The pandemic saw an increase in the gross disposable income of Irish households, which rose by €9.3 billion in 2020,with restrictions limiting how much people could spend.

“Bars were shut, restaurants were restricted to take-away only, and many hotels and shops were closed or had their activities curtailed,” the agency said.

The largest contributor to household income was “compensation of employees” – wages, salaries, benefit-in-kind and other labour costs. In 2020, this included around €3.8 billion from the Government’s Employment Wage Subsidy Scheme which was paid to employers and then to the workers affected by the pandemic.

Income

However, the CSO cautioned that the rise in disposable income was very unevenly spread, with many workers, particularly those in hospitality, retail and other sectors badly hit by the pandemic, suffering a financial reversal.

Private sector debt fell during 2020 to stand at €704.5 billion. This was due to declines in the debt of both non-financial corporations, and households and non-profits.

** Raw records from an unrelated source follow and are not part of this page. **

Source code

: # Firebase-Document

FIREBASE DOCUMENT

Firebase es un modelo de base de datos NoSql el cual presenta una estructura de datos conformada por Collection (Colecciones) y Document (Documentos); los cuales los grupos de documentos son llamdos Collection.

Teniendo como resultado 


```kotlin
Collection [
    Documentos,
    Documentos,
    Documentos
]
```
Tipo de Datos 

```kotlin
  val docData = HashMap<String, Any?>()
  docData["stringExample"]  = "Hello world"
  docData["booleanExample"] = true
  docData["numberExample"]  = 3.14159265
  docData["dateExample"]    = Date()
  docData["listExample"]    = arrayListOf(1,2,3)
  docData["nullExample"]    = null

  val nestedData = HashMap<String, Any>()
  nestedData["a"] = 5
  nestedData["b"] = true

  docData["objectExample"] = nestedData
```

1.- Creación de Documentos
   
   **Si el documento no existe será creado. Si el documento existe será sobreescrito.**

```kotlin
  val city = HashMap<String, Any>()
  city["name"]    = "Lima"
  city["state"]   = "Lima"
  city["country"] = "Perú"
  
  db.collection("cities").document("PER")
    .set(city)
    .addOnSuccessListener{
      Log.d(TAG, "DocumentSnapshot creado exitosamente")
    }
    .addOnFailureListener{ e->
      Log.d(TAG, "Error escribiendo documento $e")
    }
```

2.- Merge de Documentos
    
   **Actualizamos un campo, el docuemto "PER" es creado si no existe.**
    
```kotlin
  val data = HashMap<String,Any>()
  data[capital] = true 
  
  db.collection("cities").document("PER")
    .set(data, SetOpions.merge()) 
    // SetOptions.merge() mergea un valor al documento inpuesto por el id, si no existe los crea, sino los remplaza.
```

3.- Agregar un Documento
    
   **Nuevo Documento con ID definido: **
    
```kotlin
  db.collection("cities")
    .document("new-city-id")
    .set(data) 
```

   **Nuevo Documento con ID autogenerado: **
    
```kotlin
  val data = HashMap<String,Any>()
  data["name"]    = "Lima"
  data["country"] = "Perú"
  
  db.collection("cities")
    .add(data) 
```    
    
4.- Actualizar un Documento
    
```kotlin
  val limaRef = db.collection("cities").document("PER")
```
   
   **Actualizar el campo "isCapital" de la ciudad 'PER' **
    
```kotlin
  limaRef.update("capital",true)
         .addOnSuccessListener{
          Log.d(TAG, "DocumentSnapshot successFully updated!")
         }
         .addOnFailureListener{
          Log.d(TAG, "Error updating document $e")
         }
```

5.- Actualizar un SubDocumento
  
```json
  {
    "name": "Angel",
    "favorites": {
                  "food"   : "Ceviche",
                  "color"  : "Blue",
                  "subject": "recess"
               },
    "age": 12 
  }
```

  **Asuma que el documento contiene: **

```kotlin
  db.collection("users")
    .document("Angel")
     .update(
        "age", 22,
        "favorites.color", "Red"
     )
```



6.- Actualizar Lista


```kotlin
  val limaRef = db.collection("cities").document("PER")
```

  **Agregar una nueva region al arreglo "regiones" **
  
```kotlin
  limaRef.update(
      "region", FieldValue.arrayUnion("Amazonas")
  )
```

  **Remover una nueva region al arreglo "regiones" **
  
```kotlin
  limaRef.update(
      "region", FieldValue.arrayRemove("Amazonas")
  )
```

At 189 per cent of GDP (gross domestic product), the private sector debt to GDP ratio continued to exceed the threshold of 133 per cent of GDP set as part of the EU’s macroeconomic imbalance procedure, which aims to identify risky levels of debt.

The pandemic restrictions that produced higher savings for households also led to an 8 per cent decline in profits for Irish-owned companies, with those in travel and hospitality hardest hit, the figures show.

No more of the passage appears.